I would use the proper sized caps, instead of the series/parallel config, but these were laying around. Also, 100 Ohm 10W resistors were the best I could find at the local Radio Shack.

Basically, I approached this as a DC circuit, since everything past the half-bridge rectifier diode is DC with the smoothing capacitors. Each capacitor is rated at 63V. I'm well within each capacitors voltage handling. I started by assuming (wrongly perhaps) that the bulbs in parallel would be equivalent to around 1029 Ohms, given these are off the shelf, household bulbs rated at 7W, using Ohm's Law at 120V DC. Then calculated the voltage drop for the two 100 Ohm resistors, which should be around 19.5V with a total power dissipation of 1.9W with .1A through the circuit. The fact that the two 10W resistors are so hot, leads me to believe I'm missing something here. I figured they would exceed their power handling during the initial charge of the caps, but would cool off once the caps were charged. What am I missing?

Also, I should add: Once voltage reaches ~40V across the caps, the bulbs start dim and get brighter until voltage level is ~90V across the caps. It takes about 10 seconds to fully charge. My question, is what should the power dissipation be across the two 100 Ohm resistors before the diode?

The bulbs are represented with resistors here. I didn't see a basic LED on Partsim.... enter image description here

Any help would be much appreciated. Thanks!

\$\endgroup\$
  • \$\begingroup\$ LEDs are not ohmic, they're current driven. \$\endgroup\$ – Dampmaskin Mar 1 '17 at 2:27
  • \$\begingroup\$ @Dampmaskin They are not LEDs, but 110 VAC LED light bulbs. \$\endgroup\$ – Misunderstood Mar 1 '17 at 3:05
  • \$\begingroup\$ The current is still flowing through the light bulbs. Where would the light bulb get their current if nothing flowed through the resistors? \$\endgroup\$ – Misunderstood Mar 1 '17 at 3:14
  • 1
    \$\begingroup\$ You need a phase controlled triac which switches the voltage off and on, not a linear lossy pot. But since the Bulb has a constant current range it will not dim until below its regulating range and defined as "dimmable" to prevent internal current stresses. \$\endgroup\$ – Sunnyskyguy EE75 Mar 1 '17 at 3:18
  • \$\begingroup\$ @Dampmaskin You are right, but like Misunderstood said, they are LED bulbs, each with their own rectifying circuit. Surely those (the bulb) have a load resistance. \$\endgroup\$ – user121798 Mar 1 '17 at 3:19
1
\$\begingroup\$

It is non-trivial to calculate the power dissipated in the resistors. The input is 120 AC with a peak voltage of ~170V.

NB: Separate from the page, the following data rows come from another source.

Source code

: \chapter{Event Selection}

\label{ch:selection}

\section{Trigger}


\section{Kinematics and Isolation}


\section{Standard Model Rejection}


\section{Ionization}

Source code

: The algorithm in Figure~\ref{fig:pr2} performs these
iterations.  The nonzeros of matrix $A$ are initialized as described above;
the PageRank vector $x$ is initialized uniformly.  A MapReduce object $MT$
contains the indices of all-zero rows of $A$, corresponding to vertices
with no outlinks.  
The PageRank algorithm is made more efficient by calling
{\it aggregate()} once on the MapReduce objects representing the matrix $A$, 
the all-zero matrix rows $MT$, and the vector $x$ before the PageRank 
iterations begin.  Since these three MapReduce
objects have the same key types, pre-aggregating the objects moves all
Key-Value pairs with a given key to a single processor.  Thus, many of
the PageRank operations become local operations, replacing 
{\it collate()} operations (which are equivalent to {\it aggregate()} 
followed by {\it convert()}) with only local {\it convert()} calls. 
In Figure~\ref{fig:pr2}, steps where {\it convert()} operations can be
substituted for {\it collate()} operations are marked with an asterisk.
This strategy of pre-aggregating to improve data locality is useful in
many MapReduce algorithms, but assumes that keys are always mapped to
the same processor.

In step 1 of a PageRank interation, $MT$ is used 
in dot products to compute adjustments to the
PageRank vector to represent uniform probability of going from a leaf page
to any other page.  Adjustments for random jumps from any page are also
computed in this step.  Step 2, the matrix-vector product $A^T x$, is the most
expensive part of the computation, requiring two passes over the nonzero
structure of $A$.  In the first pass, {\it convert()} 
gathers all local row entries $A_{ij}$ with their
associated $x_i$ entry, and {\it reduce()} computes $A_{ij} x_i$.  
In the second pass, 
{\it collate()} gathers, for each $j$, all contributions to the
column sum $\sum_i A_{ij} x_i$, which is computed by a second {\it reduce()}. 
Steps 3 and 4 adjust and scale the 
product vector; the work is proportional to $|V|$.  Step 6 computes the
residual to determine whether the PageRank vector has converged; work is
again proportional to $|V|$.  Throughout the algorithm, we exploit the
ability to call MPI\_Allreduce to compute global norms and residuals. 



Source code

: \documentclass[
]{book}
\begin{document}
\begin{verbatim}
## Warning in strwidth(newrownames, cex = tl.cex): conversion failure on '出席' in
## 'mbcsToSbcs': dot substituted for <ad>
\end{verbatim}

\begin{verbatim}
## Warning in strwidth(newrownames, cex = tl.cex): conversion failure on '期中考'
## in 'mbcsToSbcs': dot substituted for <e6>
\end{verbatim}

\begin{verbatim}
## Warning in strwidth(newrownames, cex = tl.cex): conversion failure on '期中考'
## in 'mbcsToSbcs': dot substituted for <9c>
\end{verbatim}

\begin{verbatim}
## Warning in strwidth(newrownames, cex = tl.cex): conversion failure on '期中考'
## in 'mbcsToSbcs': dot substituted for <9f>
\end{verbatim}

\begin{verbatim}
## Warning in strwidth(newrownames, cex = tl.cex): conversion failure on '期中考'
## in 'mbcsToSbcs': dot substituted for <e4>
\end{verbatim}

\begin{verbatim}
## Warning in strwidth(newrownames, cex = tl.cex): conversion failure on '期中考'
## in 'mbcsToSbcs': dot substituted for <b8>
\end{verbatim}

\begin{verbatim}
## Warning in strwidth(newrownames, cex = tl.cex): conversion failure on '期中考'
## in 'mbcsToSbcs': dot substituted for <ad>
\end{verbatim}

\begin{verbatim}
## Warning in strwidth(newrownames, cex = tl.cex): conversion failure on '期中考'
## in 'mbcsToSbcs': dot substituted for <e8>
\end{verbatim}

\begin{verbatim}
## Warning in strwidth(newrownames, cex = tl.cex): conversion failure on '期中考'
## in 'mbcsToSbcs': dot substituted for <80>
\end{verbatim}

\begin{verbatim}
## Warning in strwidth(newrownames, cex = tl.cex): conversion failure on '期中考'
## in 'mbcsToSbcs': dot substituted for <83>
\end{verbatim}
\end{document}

With the voltage at the capacitor being 90V the drop across the resistors is a truncated sine wave with a peak of about 80V.

The easiest way to calculate the power dissipation is to use a free simulator such as LTSpice.

I changed the order of the diode and resistors to make probing the voltages easier but it won't make any difference to the results.

I used a voltage source instead of the capacitor and resistor to speed-up the simulation - it was taking ages to reach 90v.

Schematic

In the plot shown the Blue trace is the incoming AC, Green is the voltage at the diode output and the red trace is the instantaneous power in each resistors, note that it peaks at about 15W.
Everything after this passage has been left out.